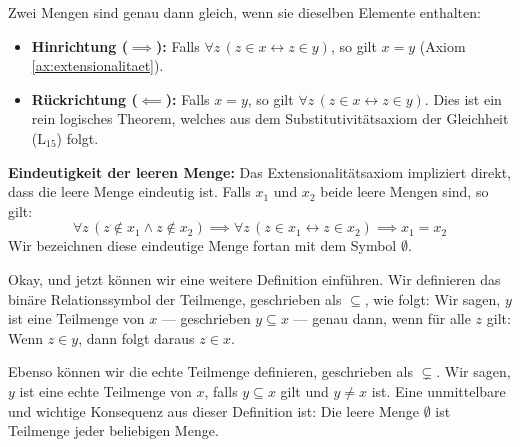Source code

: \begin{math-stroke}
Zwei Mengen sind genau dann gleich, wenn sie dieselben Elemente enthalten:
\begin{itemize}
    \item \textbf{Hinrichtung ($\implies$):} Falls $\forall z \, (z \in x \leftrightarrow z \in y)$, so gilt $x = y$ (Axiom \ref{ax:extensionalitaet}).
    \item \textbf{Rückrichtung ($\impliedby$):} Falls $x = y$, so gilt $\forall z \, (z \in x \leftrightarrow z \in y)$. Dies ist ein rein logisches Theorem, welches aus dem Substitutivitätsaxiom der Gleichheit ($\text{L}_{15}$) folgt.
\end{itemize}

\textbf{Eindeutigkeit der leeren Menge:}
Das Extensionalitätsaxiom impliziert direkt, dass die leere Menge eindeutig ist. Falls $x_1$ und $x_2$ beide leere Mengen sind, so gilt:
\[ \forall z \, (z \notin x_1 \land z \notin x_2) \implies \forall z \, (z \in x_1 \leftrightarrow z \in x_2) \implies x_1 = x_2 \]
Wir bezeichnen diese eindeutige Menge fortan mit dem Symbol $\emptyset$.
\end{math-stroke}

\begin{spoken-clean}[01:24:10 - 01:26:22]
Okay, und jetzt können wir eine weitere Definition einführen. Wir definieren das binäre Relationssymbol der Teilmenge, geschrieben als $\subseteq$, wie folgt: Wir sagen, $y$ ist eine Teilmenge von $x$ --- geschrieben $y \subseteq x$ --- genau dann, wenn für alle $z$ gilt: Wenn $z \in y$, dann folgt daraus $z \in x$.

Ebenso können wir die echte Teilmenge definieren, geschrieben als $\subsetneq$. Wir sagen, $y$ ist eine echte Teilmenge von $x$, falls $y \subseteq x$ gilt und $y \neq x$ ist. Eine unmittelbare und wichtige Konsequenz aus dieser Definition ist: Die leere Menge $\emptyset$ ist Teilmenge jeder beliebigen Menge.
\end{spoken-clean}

::::::::

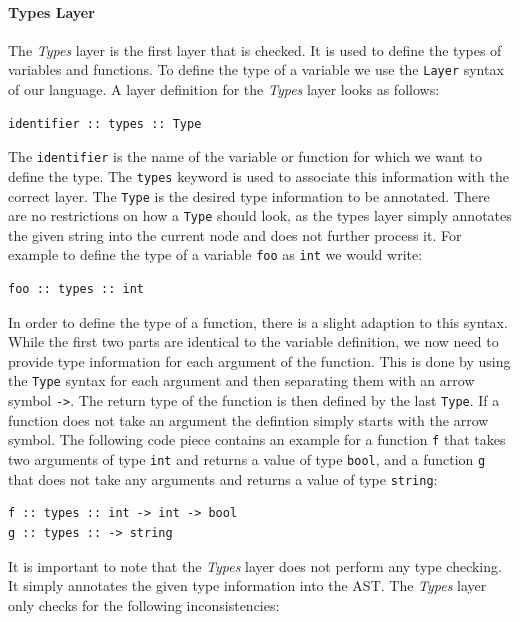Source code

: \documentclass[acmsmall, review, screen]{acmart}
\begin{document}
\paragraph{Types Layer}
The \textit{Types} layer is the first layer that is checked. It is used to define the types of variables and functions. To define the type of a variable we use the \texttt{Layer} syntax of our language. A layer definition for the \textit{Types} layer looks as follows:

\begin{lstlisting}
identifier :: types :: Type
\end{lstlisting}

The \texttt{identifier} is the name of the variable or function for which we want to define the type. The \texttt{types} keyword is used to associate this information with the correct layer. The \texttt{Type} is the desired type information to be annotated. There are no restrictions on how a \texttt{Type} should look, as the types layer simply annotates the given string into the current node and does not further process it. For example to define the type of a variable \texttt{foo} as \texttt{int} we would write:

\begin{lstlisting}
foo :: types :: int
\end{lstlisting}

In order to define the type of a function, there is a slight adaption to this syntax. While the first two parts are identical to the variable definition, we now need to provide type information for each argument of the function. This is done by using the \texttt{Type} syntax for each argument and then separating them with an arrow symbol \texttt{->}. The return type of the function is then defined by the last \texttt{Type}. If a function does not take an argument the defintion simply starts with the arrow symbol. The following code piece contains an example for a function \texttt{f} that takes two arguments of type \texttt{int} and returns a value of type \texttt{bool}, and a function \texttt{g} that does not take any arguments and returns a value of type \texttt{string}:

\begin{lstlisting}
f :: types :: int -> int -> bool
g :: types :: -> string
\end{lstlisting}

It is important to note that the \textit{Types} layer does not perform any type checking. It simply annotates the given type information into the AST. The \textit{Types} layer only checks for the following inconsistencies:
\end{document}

::::::::

For every line in the entries above that contains "sind", add one to a count, and give that number by itself.

2